Sometimes we take quite a journey—physically or mentally or emotionally—when the very love and happiness we want so much can be found by just sitting down. We spend our lives searching for something we think we don’t have, something that will make us happy.
But the key to our deepest happiness lies in changing our vision of where to seek it. As the great Japanese poet and Zen master Hakuin said, “Not knowing how near the Truth is, people seek it far away. What a pity! They are like one who, in the midst of water, cries out in thirst so imploringly.”
Ordinary happiness
Ordinary happiness comes from the experience of pleasure—the satisfaction, for a little while, of getting what we want. Such happiness is like the temporary appeasement of an unhappy, insatiable child. We reach out for the consolation of a momentary distraction, and then we are upset when it changes. I have a friend who is four years old. When he gets frustrated, or does not get what he wants, the hallways of his house echo with his cries: “Nobody loves me anymore!” We as adults often feel the same: when we do not get what we want—or when we get what we want, only to have it change—it seems as though all the love in the universe has been withdrawn from us. Happiness becomes an either/ or situation. Just like those of the four-year-old, our interpretations and judgments obstruct clear seeing. Life is just as it is, despite our protests. For all of us there is a constant succession of pleasurable and painful experiences. Once I was hiking with friends in Northern California. We had decided beforehand to follow a certain trail for the first three days, and then to retrace our steps for the next three. On the third day of this arduous hike, we found ourselves on a long, steady downhill slope. After several hours of this, one of my friends, suddenly realizing what all this walking downhill implied for the next day when we would be retracing our steps, turned to me and said glumly, “In a dualistic universe, downhill can mean only one thing.” The unrelenting flux of life’s changing conditions is inevitable, yet we labor to hold on to pleasure, and we labor equally hard to avoid pain. So many images from our world tell us that it is wrong to suffer; advertising, social mores, and cultural assumptions suggest that feeling pain or sadness is blameworthy, shameful, humiliating. Underlying these messages is an expectation that somehow we should be able to control pain or loss. When we experience mental or physical pain, we often feel a sense of isolation, a disconnection from humanity and life. Our shame sets us apart in our suffering at the very times when we need most to connect.

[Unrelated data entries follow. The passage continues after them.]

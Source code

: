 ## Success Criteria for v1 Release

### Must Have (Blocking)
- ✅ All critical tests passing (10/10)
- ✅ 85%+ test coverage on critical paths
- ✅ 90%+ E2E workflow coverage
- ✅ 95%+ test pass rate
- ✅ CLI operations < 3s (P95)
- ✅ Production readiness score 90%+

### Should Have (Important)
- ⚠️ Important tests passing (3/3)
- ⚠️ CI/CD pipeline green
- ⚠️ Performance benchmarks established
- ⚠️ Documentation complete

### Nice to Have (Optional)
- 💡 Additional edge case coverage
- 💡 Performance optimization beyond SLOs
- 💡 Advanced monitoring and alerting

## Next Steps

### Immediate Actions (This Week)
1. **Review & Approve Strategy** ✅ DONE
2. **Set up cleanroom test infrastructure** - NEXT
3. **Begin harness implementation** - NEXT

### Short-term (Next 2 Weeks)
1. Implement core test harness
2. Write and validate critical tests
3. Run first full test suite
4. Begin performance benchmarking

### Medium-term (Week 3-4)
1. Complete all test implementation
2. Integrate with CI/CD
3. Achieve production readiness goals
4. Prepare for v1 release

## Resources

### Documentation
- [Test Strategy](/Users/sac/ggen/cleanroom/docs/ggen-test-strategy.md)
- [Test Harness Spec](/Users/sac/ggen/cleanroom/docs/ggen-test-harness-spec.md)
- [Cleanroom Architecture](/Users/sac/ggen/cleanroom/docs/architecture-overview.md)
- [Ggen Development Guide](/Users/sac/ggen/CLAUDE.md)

Everything in life changes
Conventional transitory happiness carries a subtle undercurrent not only of loneliness but also of fear. When things are going well, when we are experiencing pleasure and are getting what we want, we feel obliged to defend our happiness because it seems so fragile, unstable. As though our happiness needed constant protection, we deny the very possibility of suffering; we cut ourselves off from facing it in ourselves and in others because we fear that it will undermine or destroy our good fortune. Thus, in order to hold on to our pleasure, we refuse to recognize the humanity of a homeless person on the street. We decide that the suffering of others is not relevant to our own lives. We cut ourselves off from facing the world’s suffering because we fear it will undermine or destroy our own happiness. In that highly defended state, we withdraw into so terrible an aloneness that we cannot experience true joy. How strange our conditioning is: to feel so alone in our pain, and to feel so vulnerable and isolated in our happiness.
The path to true happiness is one of integrating and fully accepting all aspects of our experience.